Before the end of the school year, the members of Class VII overcome one final trial in the old schoolhouse. At the end of their first year, all Class VII members except Rean choose to graduate from Thors early, making a vow to improve in their respective specialties and face the impending turbulent times together.

==Development and release==
Trails of Cold Steel II uses the PhyreEngine game engine. Trails of Cold Steel II was first released in Japan on September 25, 2014, for PlayStation 3 and PlayStation Vita. The game was localized into English by Xseed Games. Work on translating the game began in February 2015, with around 1.45 million characters to be translated. Translation took about a year, being about 95% complete by January 2016. Xseed added approximately 11,000 lines of English dialogue for its English release. The game was released for PS3 and Vita in North America on September 6, 2016, and in Europe on November 11. A port for Windows was released worldwide on February 14, 2018. This version features various enhancements such as support for 4K resolution, various graphical enhancements, and additional English voice acting.

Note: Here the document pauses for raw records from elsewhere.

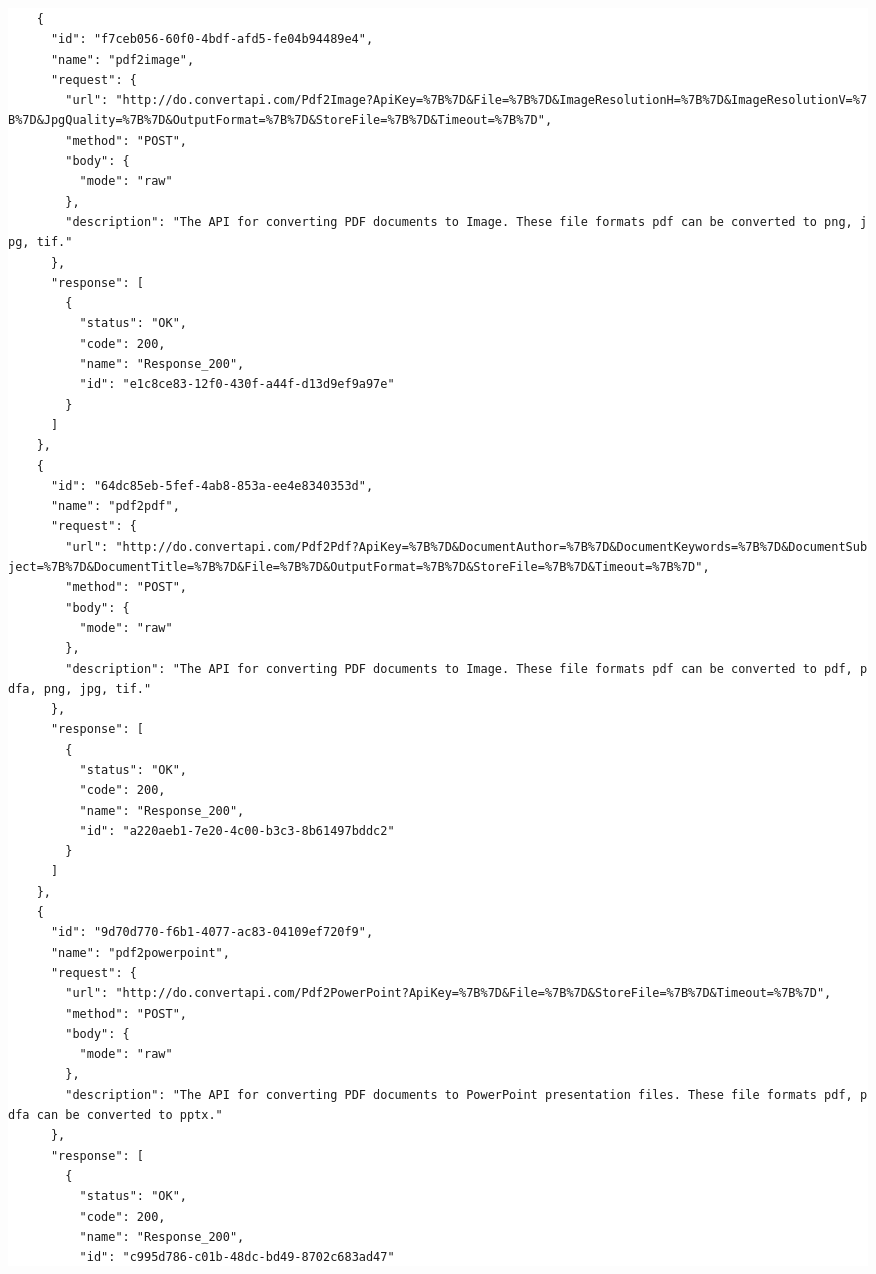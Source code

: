         {
          "id": "f7ceb056-60f0-4bdf-afd5-fe04b94489e4",
          "name": "pdf2image",
          "request": {
            "url": "http://do.convertapi.com/Pdf2Image?ApiKey=%7B%7D&File=%7B%7D&ImageResolutionH=%7B%7D&ImageResolutionV=%7B%7D&JpgQuality=%7B%7D&OutputFormat=%7B%7D&StoreFile=%7B%7D&Timeout=%7B%7D",
            "method": "POST",
            "body": {
              "mode": "raw"
            },
            "description": "The API for converting PDF documents to Image. These file formats pdf can be converted to png, jpg, tif."
          },
          "response": [
            {
              "status": "OK",
              "code": 200,
              "name": "Response_200",
              "id": "e1c8ce83-12f0-430f-a44f-d13d9ef9a97e"
            }
          ]
        },
        {
          "id": "64dc85eb-5fef-4ab8-853a-ee4e8340353d",
          "name": "pdf2pdf",
          "request": {
            "url": "http://do.convertapi.com/Pdf2Pdf?ApiKey=%7B%7D&DocumentAuthor=%7B%7D&DocumentKeywords=%7B%7D&DocumentSubject=%7B%7D&DocumentTitle=%7B%7D&File=%7B%7D&OutputFormat=%7B%7D&StoreFile=%7B%7D&Timeout=%7B%7D",
            "method": "POST",
            "body": {
              "mode": "raw"
            },
            "description": "The API for converting PDF documents to Image. These file formats pdf can be converted to pdf, pdfa, png, jpg, tif."
          },
          "response": [
            {
              "status": "OK",
              "code": 200,
              "name": "Response_200",
              "id": "a220aeb1-7e20-4c00-b3c3-8b61497bddc2"
            }
          ]
        },
        {
          "id": "9d70d770-f6b1-4077-ac83-04109ef720f9",
          "name": "pdf2powerpoint",
          "request": {
            "url": "http://do.convertapi.com/Pdf2PowerPoint?ApiKey=%7B%7D&File=%7B%7D&StoreFile=%7B%7D&Timeout=%7B%7D",
            "method": "POST",
            "body": {
              "mode": "raw"
            },
            "description": "The API for converting PDF documents to PowerPoint presentation files. These file formats pdf, pdfa can be converted to pptx."
          },
          "response": [
            {
              "status": "OK",
              "code": 200,
              "name": "Response_200",
              "id": "c995d786-c01b-48dc-bd49-8702c683ad47"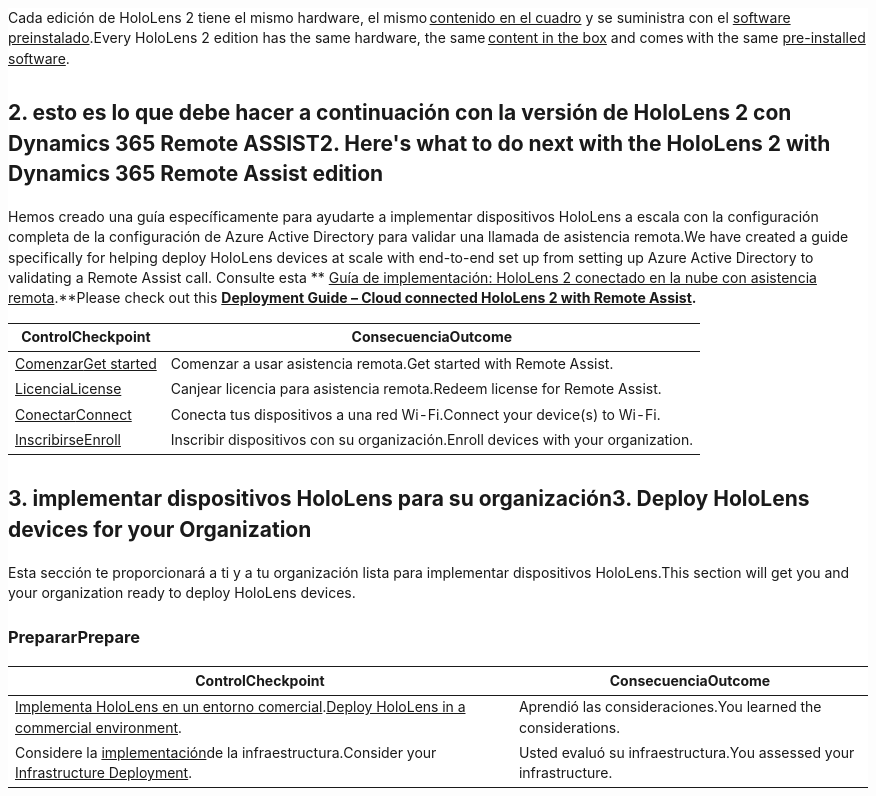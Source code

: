 <iframe width="560" height="315" src="https://www.youtube.com/embed/d3YT8j0yYl0" frameborder="0" allow="accelerometer; autoplay; clipboard-write; encrypted-media; gyroscope; picture-in-picture" allowfullscreen></iframe>

<span data-ttu-id="2b3f9-165">Cada edición de HoloLens 2 tiene el mismo hardware, el mismo [contenido en el cuadro](../hololens2-hardware.md#hololens-components) y se suministra con el [software preinstalado](../hololens2-hardware.md#pre-installed-software).</span><span class="sxs-lookup"><span data-stu-id="2b3f9-165">Every HoloLens 2 edition has the same hardware, the same [content in the box](../hololens2-hardware.md#hololens-components) and comes with the same [pre-installed software](../hololens2-hardware.md#pre-installed-software).</span></span>

## <span data-ttu-id="2b3f9-166">2. esto es lo que debe hacer a continuación con la versión de HoloLens 2 con Dynamics 365 Remote ASSIST</span><span class="sxs-lookup"><span data-stu-id="2b3f9-166">2. Here's what to do next with the HoloLens 2 with Dynamics 365 Remote Assist edition</span></span>

<span data-ttu-id="2b3f9-167">Hemos creado una guía específicamente para ayudarte a implementar dispositivos HoloLens a escala con la configuración completa de la configuración de Azure Active Directory para validar una llamada de asistencia remota.</span><span class="sxs-lookup"><span data-stu-id="2b3f9-167">We have created a guide specifically for helping deploy HoloLens devices at scale with end-to-end set up from setting up Azure Active Directory to validating a Remote Assist call.</span></span> <span data-ttu-id="2b3f9-168">Consulte esta \*\* [Guía de implementación: HoloLens 2 conectado en la nube con asistencia remota](https://docs.microsoft.com/hololens/hololens2-cloud-connected-overview).\*\*</span><span class="sxs-lookup"><span data-stu-id="2b3f9-168">Please check out this **[Deployment Guide – Cloud connected HoloLens 2 with Remote Assist](https://docs.microsoft.com/hololens/hololens2-cloud-connected-overview).**</span></span>

| <span data-ttu-id="2b3f9-169">Control</span><span class="sxs-lookup"><span data-stu-id="2b3f9-169">Checkpoint</span></span>  | <span data-ttu-id="2b3f9-170">Consecuencia</span><span class="sxs-lookup"><span data-stu-id="2b3f9-170">Outcome</span></span>                                |
|-------------|----------------------------------------|
| [<span data-ttu-id="2b3f9-171">Comenzar</span><span class="sxs-lookup"><span data-stu-id="2b3f9-171">Get started</span></span>](https://docs.microsoft.com/dynamics365/mixed-reality/remote-assist/overview-hololens) | <span data-ttu-id="2b3f9-172">Comenzar a usar asistencia remota.</span><span class="sxs-lookup"><span data-stu-id="2b3f9-172">Get started with Remote Assist.</span></span>        |
| [<span data-ttu-id="2b3f9-173">Licencia</span><span class="sxs-lookup"><span data-stu-id="2b3f9-173">License</span></span>](https://docs.microsoft.com/dynamics365/mixed-reality/remote-assist/deploy-remote-assist#add-and-assign-licenses)     | <span data-ttu-id="2b3f9-174">Canjear licencia para asistencia remota.</span><span class="sxs-lookup"><span data-stu-id="2b3f9-174">Redeem license for Remote Assist.</span></span>      |
| [<span data-ttu-id="2b3f9-175">Conectar</span><span class="sxs-lookup"><span data-stu-id="2b3f9-175">Connect</span></span>](https://docs.microsoft.com/hololens/hololens-network)     | <span data-ttu-id="2b3f9-176">Conecta tus dispositivos a una red Wi-Fi.</span><span class="sxs-lookup"><span data-stu-id="2b3f9-176">Connect your device(s) to Wi-Fi.</span></span>       |
| [<span data-ttu-id="2b3f9-177">Inscribirse</span><span class="sxs-lookup"><span data-stu-id="2b3f9-177">Enroll</span></span>](https://docs.microsoft.com/hololens/hololens-enroll-mdm)      | <span data-ttu-id="2b3f9-178">Inscribir dispositivos con su organización.</span><span class="sxs-lookup"><span data-stu-id="2b3f9-178">Enroll devices with your organization.</span></span> |

## <span data-ttu-id="2b3f9-179">3. implementar dispositivos HoloLens para su organización</span><span class="sxs-lookup"><span data-stu-id="2b3f9-179">3. Deploy HoloLens devices for your Organization</span></span>
<span data-ttu-id="2b3f9-180">Esta sección te proporcionará a ti y a tu organización lista para implementar dispositivos HoloLens.</span><span class="sxs-lookup"><span data-stu-id="2b3f9-180">This section will get you and your organization ready to deploy HoloLens devices.</span></span>

### <span data-ttu-id="2b3f9-181">Preparar</span><span class="sxs-lookup"><span data-stu-id="2b3f9-181">Prepare</span></span>
| <span data-ttu-id="2b3f9-182">Control</span><span class="sxs-lookup"><span data-stu-id="2b3f9-182">Checkpoint</span></span>  | <span data-ttu-id="2b3f9-183">Consecuencia</span><span class="sxs-lookup"><span data-stu-id="2b3f9-183">Outcome</span></span>  |
|---|---|
| <span data-ttu-id="2b3f9-184">[Implementa HoloLens en un entorno comercial](../hololens-requirements.md).</span><span class="sxs-lookup"><span data-stu-id="2b3f9-184">[Deploy HoloLens in a commercial environment](../hololens-requirements.md).</span></span>   | <span data-ttu-id="2b3f9-185">Aprendió las consideraciones.</span><span class="sxs-lookup"><span data-stu-id="2b3f9-185">You learned the considerations.</span></span>  |
| <span data-ttu-id="2b3f9-186">Considere la [implementación](../common-scenarios.md)de la infraestructura.</span><span class="sxs-lookup"><span data-stu-id="2b3f9-186">Consider your [Infrastructure Deployment](../common-scenarios.md).</span></span>  | <span data-ttu-id="2b3f9-187">Usted evaluó su infraestructura.</span><span class="sxs-lookup"><span data-stu-id="2b3f9-187">You assessed your infrastructure.</span></span>  |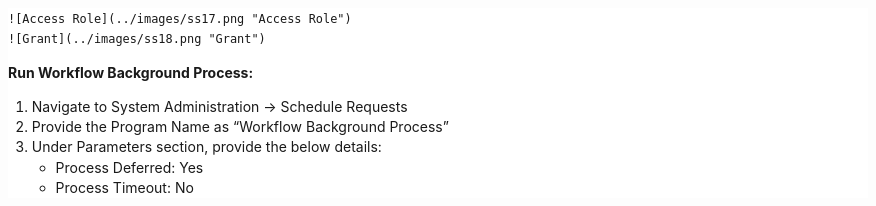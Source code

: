     ![Access Role](../images/ss17.png "Access Role")
    ![Grant](../images/ss18.png "Grant")

**Run Workflow Background Process:**

1.	Navigate to System Administration -> Schedule Requests
2.	Provide the Program Name as “Workflow Background Process”
3.	Under Parameters section, provide the below details:
    *	Process Deferred: Yes
    *	Process Timeout: No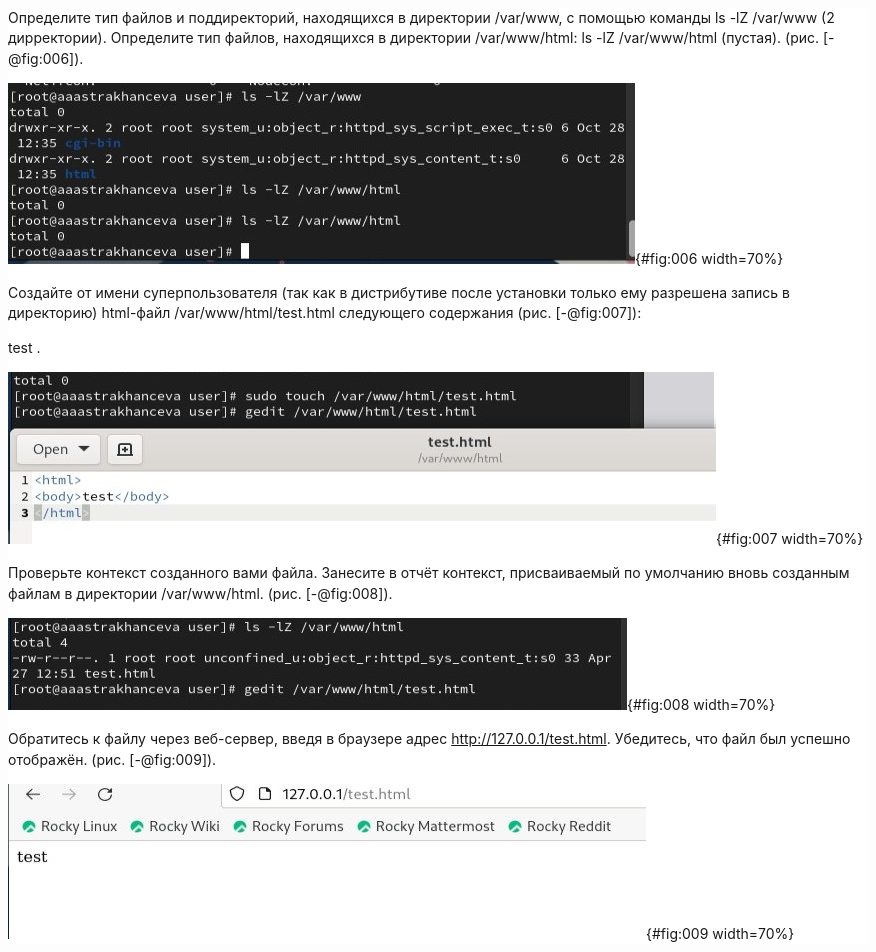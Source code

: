 Определите тип файлов и поддиректорий, находящихся в директории /var/www, с помощью команды ls -lZ /var/www (2 дирректории). Определите тип файлов, находящихся в директории /var/www/html: ls -lZ /var/www/html (пустая). (рис. [-@fig:006]).

![Типы файлов в дирректриях /var/www и /var/www/html](image/7.jpg){#fig:006 width=70%}


Создайте от имени суперпользователя (так как в дистрибутиве после установки только ему разрешена запись в директорию) html-файл /var/www/html/test.html следующего содержания (рис. [-@fig:007]):
<html>
<body>test</body>
</html>.

![Создание html-файла](image/8.jpg){#fig:007 width=70%}

Проверьте контекст созданного вами файла. Занесите в отчёт контекст, присваиваемый по умолчанию вновь созданным файлам в директории /var/www/html. (рис. [-@fig:008]).

![Контекст файла /var/www/html](image/9.jpg){#fig:008 width=70%}

Обратитесь к файлу через веб-сервер, введя в браузере адрес http://127.0.0.1/test.html. Убедитесь, что файл был успешно отображён. (рис. [-@fig:009]).

![Файл /var/www/html](image/10.jpg){#fig:009 width=70%}

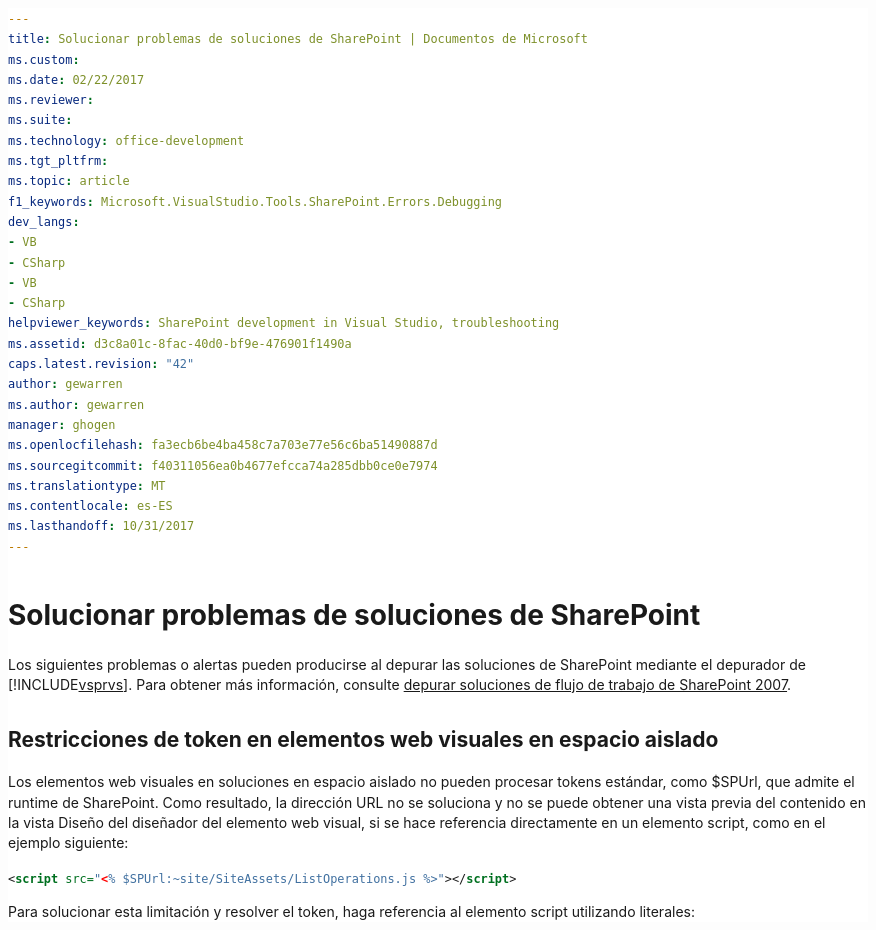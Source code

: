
 ```yaml
---
title: Solucionar problemas de soluciones de SharePoint | Documentos de Microsoft
ms.custom: 
ms.date: 02/22/2017
ms.reviewer: 
ms.suite: 
ms.technology: office-development
ms.tgt_pltfrm: 
ms.topic: article
f1_keywords: Microsoft.VisualStudio.Tools.SharePoint.Errors.Debugging
dev_langs:
- VB
- CSharp
- VB
- CSharp
helpviewer_keywords: SharePoint development in Visual Studio, troubleshooting
ms.assetid: d3c8a01c-8fac-40d0-bf9e-476901f1490a
caps.latest.revision: "42"
author: gewarren
ms.author: gewarren
manager: ghogen
ms.openlocfilehash: fa3ecb6be4ba458c7a703e77e56c6ba51490887d
ms.sourcegitcommit: f40311056ea0b4677efcca74a285dbb0ce0e7974
ms.translationtype: MT
ms.contentlocale: es-ES
ms.lasthandoff: 10/31/2017
---
```

# <a name="troubleshooting-sharepoint-solutions"></a>Solucionar problemas de soluciones de SharePoint
  Los siguientes problemas o alertas pueden producirse al depurar las soluciones de SharePoint mediante el depurador de [!INCLUDE[vsprvs](../sharepoint/includes/vsprvs-md.md)]. Para obtener más información, consulte [depurar soluciones de flujo de trabajo de SharePoint 2007](http://msdn.microsoft.com/en-us/3a5392f3-66f3-48be-956e-02de23fa6247).
  
## <a name="token-restrictions-in-sandboxed-visual-web-parts"></a>Restricciones de token en elementos web visuales en espacio aislado  
 Los elementos web visuales en soluciones en espacio aislado no pueden procesar tokens estándar, como $SPUrl, que admite el runtime de SharePoint. Como resultado, la dirección URL no se soluciona y no se puede obtener una vista previa del contenido en la vista Diseño del diseñador del elemento web visual, si se hace referencia directamente en un elemento script, como en el ejemplo siguiente:  
  
```xml  
<script src="<% $SPUrl:~site/SiteAssets/ListOperations.js %>"></script>  
```  
  
 Para solucionar esta limitación y resolver el token, haga referencia al elemento script utilizando literales:  
  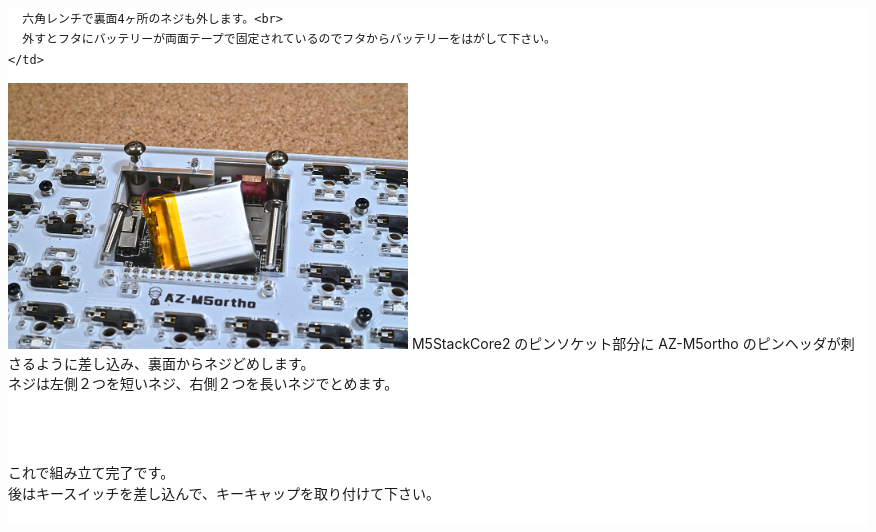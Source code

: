       六角レンチで裏面4ヶ所のネジも外します。<br>
      外すとフタにバッテリーが両面テープで固定されているのでフタからバッテリーをはがして下さい。
    </td>
  </tr>
  <tr>
    <td><img src="/images/azm5ortho/kumi_7.jpg" width="400"></td>
    <td valign="top">
      M5StackCore2 のピンソケット部分に AZ-M5ortho のピンヘッダが刺さるように差し込み、裏面からネジどめします。<br>
      ネジは左側２つを短いネジ、右側２つを長いネジでとめます。
    </td>
  </tr>
</table>

<br><br>





これで組み立て完了です。<br>
後はキースイッチを差し込んで、キーキャップを取り付けて下さい。<br>
<br>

A remastered version for the PlayStation 4, The Legend of Heroes: Trails of Cold Steel II: Kai, was released in Japan on April 26, 2018, and in North America and Europe in June 2019. A port for the Nintendo Switch, developed and published by Clouded Leopard Entertainment, was released in Japan and Asia on August 5, 2021.

==Reception==

The Legend of Heroes: Trails of Cold Steel II received "generally favorable" reviews according to review aggregator Metacritic. Famitsu gave the PS3 and PS Vita versions of the game a score of 31/40. Chris Shrive of Hardcore Gamer strongly praised the game for being "a modern JRPG masterpiece" with "the perfect blend of the classic JRPG formula mixed with contemporary features" concluding that "the emphasis on story telling and immense cast of memorable characters make the large time commitment worthwhile". Kimberly Wallace of Game Informer was similarly positive about the game's story and characters, but complained about the game's dull dungeon design. Despite the shortcomings, she still felt that the game "takes the cast and story in such interesting directions and provides so much to do that it's hard to put down... [the game] makes me care so much about the characters and the world that it becomes easier to look past its flaws". Darren McPhail of RPGSite was similarly positive about the game stating "For fans of the previous Legend of Heroes games and especially the first Trails of Cold Steel, picking up Trails of Cold Steel 2 is a no-brainer easy recommendation. While this sequel is unevenly paced and lacks shocking plot twists until the conclusion, the Trails of Cold Steel games are some of the best of the genre and well worth a look for most hardcore RPG fans". All three reviewers agreed that, while it was possible to enjoy the game's story as a stand-alone experience, the story was better for people who had played the original Trails of Cold Steel first, due to their direct ties to one another.

Aggregate score
| Aggregator | Score |
|---|---|
| Metacritic | PS3: 90/100 VITA: 80/100 PC: 81/100 PS4: 78/100 |

Review scores
| Publication | Score |
|---|---|
| Famitsu | 31/40 |
| Game Informer | 8/10 |
| Hardcore Gamer | 4.5/5 |
| RPGSite | 9/10 |
| RPGFan | 88% |

===Sales===
In Japan, the game sold 86,283 physical retail copies on the PlayStation Vita and 65,498 retail copies on the PlayStation 3 within its debut release week. Within that week, the Vita version placed second among all software sales in Japan, while the PS3 version placed fifth. The PlayStation 4 version sold 11,345 copies during its first week on sale in Japan, placing it at number ten on the all format sales chart.